[Rendered images with source text]
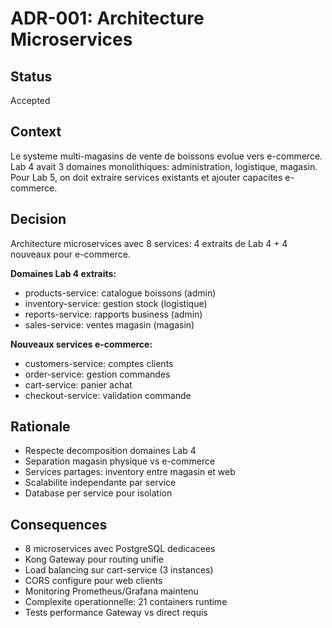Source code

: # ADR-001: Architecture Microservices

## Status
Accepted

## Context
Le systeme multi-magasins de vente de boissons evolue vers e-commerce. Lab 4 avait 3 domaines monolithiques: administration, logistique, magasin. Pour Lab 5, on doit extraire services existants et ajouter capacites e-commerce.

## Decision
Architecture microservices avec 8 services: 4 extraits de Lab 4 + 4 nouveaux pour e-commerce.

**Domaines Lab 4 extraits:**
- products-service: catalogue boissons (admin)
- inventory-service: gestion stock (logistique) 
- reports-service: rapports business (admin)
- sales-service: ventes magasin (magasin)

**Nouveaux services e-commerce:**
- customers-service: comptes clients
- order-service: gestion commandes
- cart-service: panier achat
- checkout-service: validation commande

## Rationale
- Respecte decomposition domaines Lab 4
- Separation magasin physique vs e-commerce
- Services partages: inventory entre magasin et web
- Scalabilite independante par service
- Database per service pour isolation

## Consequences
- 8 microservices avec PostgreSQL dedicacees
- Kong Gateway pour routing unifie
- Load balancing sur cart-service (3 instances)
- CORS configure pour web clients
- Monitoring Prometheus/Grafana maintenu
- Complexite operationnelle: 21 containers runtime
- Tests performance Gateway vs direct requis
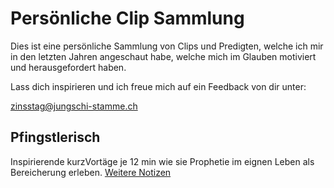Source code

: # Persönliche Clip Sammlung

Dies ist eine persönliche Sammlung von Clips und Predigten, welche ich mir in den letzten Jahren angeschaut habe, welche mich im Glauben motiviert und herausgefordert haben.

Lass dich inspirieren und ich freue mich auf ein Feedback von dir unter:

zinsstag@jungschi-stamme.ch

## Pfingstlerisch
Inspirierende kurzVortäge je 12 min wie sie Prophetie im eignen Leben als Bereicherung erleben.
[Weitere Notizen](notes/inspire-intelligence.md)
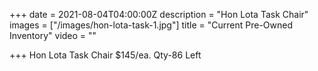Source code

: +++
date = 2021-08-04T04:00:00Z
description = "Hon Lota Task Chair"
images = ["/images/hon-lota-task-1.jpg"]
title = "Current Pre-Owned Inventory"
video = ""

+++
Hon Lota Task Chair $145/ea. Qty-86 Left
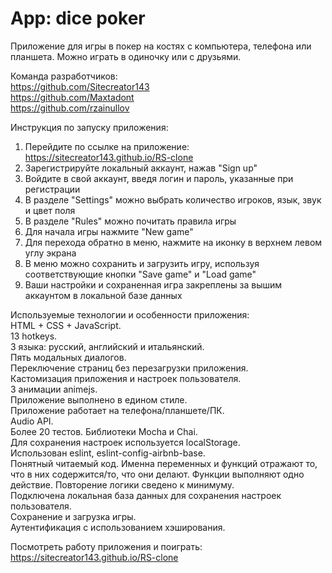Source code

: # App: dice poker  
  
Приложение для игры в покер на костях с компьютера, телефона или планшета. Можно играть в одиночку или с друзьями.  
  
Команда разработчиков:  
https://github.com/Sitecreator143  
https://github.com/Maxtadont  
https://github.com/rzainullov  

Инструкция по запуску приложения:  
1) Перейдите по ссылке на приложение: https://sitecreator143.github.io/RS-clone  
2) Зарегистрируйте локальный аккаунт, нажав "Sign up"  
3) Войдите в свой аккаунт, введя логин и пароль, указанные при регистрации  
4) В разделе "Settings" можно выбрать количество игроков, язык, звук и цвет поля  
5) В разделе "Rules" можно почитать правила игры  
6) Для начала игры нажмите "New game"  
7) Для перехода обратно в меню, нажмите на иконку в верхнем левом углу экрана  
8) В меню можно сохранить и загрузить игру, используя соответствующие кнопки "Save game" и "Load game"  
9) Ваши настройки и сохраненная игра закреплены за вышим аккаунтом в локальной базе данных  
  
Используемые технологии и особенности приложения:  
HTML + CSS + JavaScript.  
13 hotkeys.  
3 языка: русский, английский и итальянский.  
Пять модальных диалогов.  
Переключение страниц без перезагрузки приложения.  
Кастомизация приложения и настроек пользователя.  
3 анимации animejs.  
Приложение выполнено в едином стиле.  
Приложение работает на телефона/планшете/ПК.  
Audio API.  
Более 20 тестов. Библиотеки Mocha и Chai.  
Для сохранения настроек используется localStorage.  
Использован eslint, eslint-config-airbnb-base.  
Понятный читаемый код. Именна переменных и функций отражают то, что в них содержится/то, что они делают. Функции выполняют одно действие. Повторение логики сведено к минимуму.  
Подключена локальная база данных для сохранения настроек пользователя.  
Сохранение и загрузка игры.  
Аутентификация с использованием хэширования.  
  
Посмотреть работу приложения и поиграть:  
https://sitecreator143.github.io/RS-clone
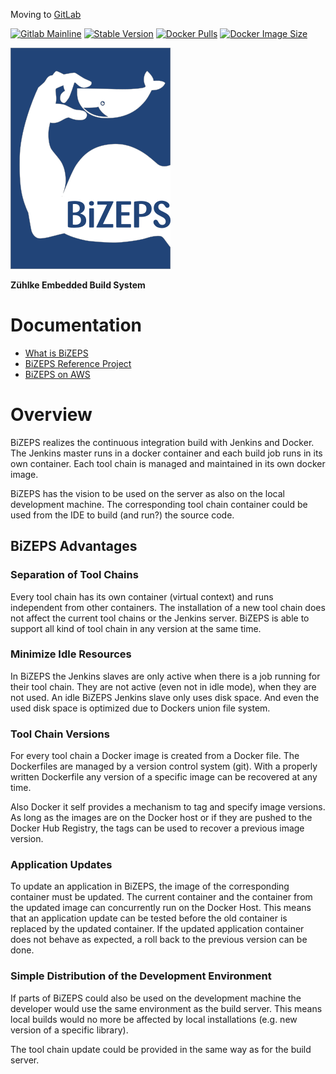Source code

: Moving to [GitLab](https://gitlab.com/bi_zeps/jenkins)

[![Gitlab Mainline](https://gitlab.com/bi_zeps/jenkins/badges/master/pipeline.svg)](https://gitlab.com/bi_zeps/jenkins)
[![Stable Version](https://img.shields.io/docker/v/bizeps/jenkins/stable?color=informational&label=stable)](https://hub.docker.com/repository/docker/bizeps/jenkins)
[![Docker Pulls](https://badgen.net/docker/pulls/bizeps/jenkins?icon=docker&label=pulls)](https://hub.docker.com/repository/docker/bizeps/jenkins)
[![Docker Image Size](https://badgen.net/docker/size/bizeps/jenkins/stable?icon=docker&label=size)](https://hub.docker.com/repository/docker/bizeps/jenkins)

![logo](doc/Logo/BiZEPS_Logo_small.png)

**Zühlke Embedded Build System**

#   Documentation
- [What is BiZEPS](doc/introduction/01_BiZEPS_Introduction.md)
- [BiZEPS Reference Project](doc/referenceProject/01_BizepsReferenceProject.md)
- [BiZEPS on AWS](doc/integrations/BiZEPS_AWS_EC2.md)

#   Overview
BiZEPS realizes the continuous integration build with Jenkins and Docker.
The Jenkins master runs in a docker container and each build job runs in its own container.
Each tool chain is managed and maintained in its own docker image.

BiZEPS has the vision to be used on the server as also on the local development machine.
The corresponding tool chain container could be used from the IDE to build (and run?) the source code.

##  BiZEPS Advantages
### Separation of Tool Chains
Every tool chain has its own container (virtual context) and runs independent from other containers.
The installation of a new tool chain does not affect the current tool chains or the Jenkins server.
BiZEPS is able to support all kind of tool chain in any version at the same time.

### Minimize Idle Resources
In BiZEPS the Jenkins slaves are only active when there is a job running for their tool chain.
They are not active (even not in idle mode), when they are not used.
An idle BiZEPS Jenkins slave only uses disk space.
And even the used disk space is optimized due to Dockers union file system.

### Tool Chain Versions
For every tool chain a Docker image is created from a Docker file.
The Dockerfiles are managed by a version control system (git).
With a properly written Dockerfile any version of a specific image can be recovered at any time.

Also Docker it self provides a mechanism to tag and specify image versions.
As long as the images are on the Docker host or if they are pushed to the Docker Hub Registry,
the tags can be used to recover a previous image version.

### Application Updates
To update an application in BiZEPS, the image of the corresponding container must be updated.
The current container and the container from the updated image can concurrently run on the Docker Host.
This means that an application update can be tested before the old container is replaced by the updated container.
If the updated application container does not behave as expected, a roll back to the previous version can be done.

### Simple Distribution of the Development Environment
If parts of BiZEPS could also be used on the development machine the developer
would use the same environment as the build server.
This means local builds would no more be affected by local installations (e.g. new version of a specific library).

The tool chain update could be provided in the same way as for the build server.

_EXERCISE GOAL_.
The entries above should be given again exactly, minus any pictures.

_RESULT FOR THIS EXERCISE_.
Source code

: # ADR-001: Architecture Microservices

## Status
Accepted

## Context
Le systeme multi-magasins de vente de boissons evolue vers e-commerce. Lab 4 avait 3 domaines monolithiques: administration, logistique, magasin. Pour Lab 5, on doit extraire services existants et ajouter capacites e-commerce.

## Decision
Architecture microservices avec 8 services: 4 extraits de Lab 4 + 4 nouveaux pour e-commerce.

**Domaines Lab 4 extraits:**
- products-service: catalogue boissons (admin)
- inventory-service: gestion stock (logistique) 
- reports-service: rapports business (admin)
- sales-service: ventes magasin (magasin)

**Nouveaux services e-commerce:**
- customers-service: comptes clients
- order-service: gestion commandes
- cart-service: panier achat
- checkout-service: validation commande

## Rationale
- Respecte decomposition domaines Lab 4
- Separation magasin physique vs e-commerce
- Services partages: inventory entre magasin et web
- Scalabilite independante par service
- Database per service pour isolation

## Consequences
- 8 microservices avec PostgreSQL dedicacees
- Kong Gateway pour routing unifie
- Load balancing sur cart-service (3 instances)
- CORS configure pour web clients
- Monitoring Prometheus/Grafana maintenu
- Complexite operationnelle: 21 containers runtime
- Tests performance Gateway vs direct requis
Source code

: # Persönliche Clip Sammlung

Dies ist eine persönliche Sammlung von Clips und Predigten, welche ich mir in den letzten Jahren angeschaut habe, welche mich im Glauben motiviert und herausgefordert haben.

Lass dich inspirieren und ich freue mich auf ein Feedback von dir unter:

zinsstag@jungschi-stamme.ch

## Pfingstlerisch
Inspirierende kurzVortäge je 12 min wie sie Prophetie im eignen Leben als Bereicherung erleben.
[Weitere Notizen](notes/inspire-intelligence.md)
Source code

: +++
date = 2021-08-04T04:00:00Z
description = "Hon Lota Task Chair"
images = ["/images/hon-lota-task-1.jpg"]
title = "Current Pre-Owned Inventory"
video = ""

+++
Hon Lota Task Chair $145/ea. Qty-86 Left
Source code

: # App: dice poker  
  
Приложение для игры в покер на костях с компьютера, телефона или планшета. Можно играть в одиночку или с друзьями.  
  
Команда разработчиков:  
https://github.com/Sitecreator143  
https://github.com/Maxtadont  
https://github.com/rzainullov  

Инструкция по запуску приложения:  
1) Перейдите по ссылке на приложение: https://sitecreator143.github.io/RS-clone  
2) Зарегистрируйте локальный аккаунт, нажав "Sign up"  
3) Войдите в свой аккаунт, введя логин и пароль, указанные при регистрации  
4) В разделе "Settings" можно выбрать количество игроков, язык, звук и цвет поля  
5) В разделе "Rules" можно почитать правила игры  
6) Для начала игры нажмите "New game"  
7) Для перехода обратно в меню, нажмите на иконку в верхнем левом углу экрана  
8) В меню можно сохранить и загрузить игру, используя соответствующие кнопки "Save game" и "Load game"  
9) Ваши настройки и сохраненная игра закреплены за вышим аккаунтом в локальной базе данных  
  
Используемые технологии и особенности приложения:  
HTML + CSS + JavaScript.  
13 hotkeys.  
3 языка: русский, английский и итальянский.  
Пять модальных диалогов.  
Переключение страниц без перезагрузки приложения.  
Кастомизация приложения и настроек пользователя.  
3 анимации animejs.  
Приложение выполнено в едином стиле.  
Приложение работает на телефона/планшете/ПК.  
Audio API.  
Более 20 тестов. Библиотеки Mocha и Chai.  
Для сохранения настроек используется localStorage.  
Использован eslint, eslint-config-airbnb-base.  
Понятный читаемый код. Именна переменных и функций отражают то, что в них содержится/то, что они делают. Функции выполняют одно действие. Повторение логики сведено к минимуму.  
Подключена локальная база данных для сохранения настроек пользователя.  
Сохранение и загрузка игры.  
Аутентификация с использованием хэширования.  
  
Посмотреть работу приложения и поиграть:  
https://sitecreator143.github.io/RS-clone
Source code

: Moving to [GitLab](https://gitlab.com/bi_zeps/jenkins)

[![Gitlab Mainline](https://gitlab.com/bi_zeps/jenkins/badges/master/pipeline.svg)](https://gitlab.com/bi_zeps/jenkins)
[![Stable Version](https://img.shields.io/docker/v/bizeps/jenkins/stable?color=informational&label=stable)](https://hub.docker.com/repository/docker/bizeps/jenkins)
[![Docker Pulls](https://badgen.net/docker/pulls/bizeps/jenkins?icon=docker&label=pulls)](https://hub.docker.com/repository/docker/bizeps/jenkins)
[![Docker Image Size](https://badgen.net/docker/size/bizeps/jenkins/stable?icon=docker&label=size)](https://hub.docker.com/repository/docker/bizeps/jenkins)

![logo](doc/Logo/BiZEPS_Logo_small.png)

**Zühlke Embedded Build System**

#   Documentation
- [What is BiZEPS](doc/introduction/01_BiZEPS_Introduction.md)
- [BiZEPS Reference Project](doc/referenceProject/01_BizepsReferenceProject.md)
- [BiZEPS on AWS](doc/integrations/BiZEPS_AWS_EC2.md)

#   Overview
BiZEPS realizes the continuous integration build with Jenkins and Docker.
The Jenkins master runs in a docker container and each build job runs in its own container.
Each tool chain is managed and maintained in its own docker image.

BiZEPS has the vision to be used on the server as also on the local development machine.
The corresponding tool chain container could be used from the IDE to build (and run?) the source code.

##  BiZEPS Advantages
### Separation of Tool Chains
Every tool chain has its own container (virtual context) and runs independent from other containers.
The installation of a new tool chain does not affect the current tool chains or the Jenkins server.
BiZEPS is able to support all kind of tool chain in any version at the same time.

### Minimize Idle Resources
In BiZEPS the Jenkins slaves are only active when there is a job running for their tool chain.
They are not active (even not in idle mode), when they are not used.
An idle BiZEPS Jenkins slave only uses disk space.
And even the used disk space is optimized due to Dockers union file system.

### Tool Chain Versions
For every tool chain a Docker image is created from a Docker file.
The Dockerfiles are managed by a version control system (git).
With a properly written Dockerfile any version of a specific image can be recovered at any time.

Also Docker it self provides a mechanism to tag and specify image versions.
As long as the images are on the Docker host or if they are pushed to the Docker Hub Registry,
the tags can be used to recover a previous image version.

### Application Updates
To update an application in BiZEPS, the image of the corresponding container must be updated.
The current container and the container from the updated image can concurrently run on the Docker Host.
This means that an application update can be tested before the old container is replaced by the updated container.
If the updated application container does not behave as expected, a roll back to the previous version can be done.

### Simple Distribution of the Development Environment
If parts of BiZEPS could also be used on the development machine the developer
would use the same environment as the build server.
This means local builds would no more be affected by local installations (e.g. new version of a specific library).

The tool chain update could be provided in the same way as for the build server.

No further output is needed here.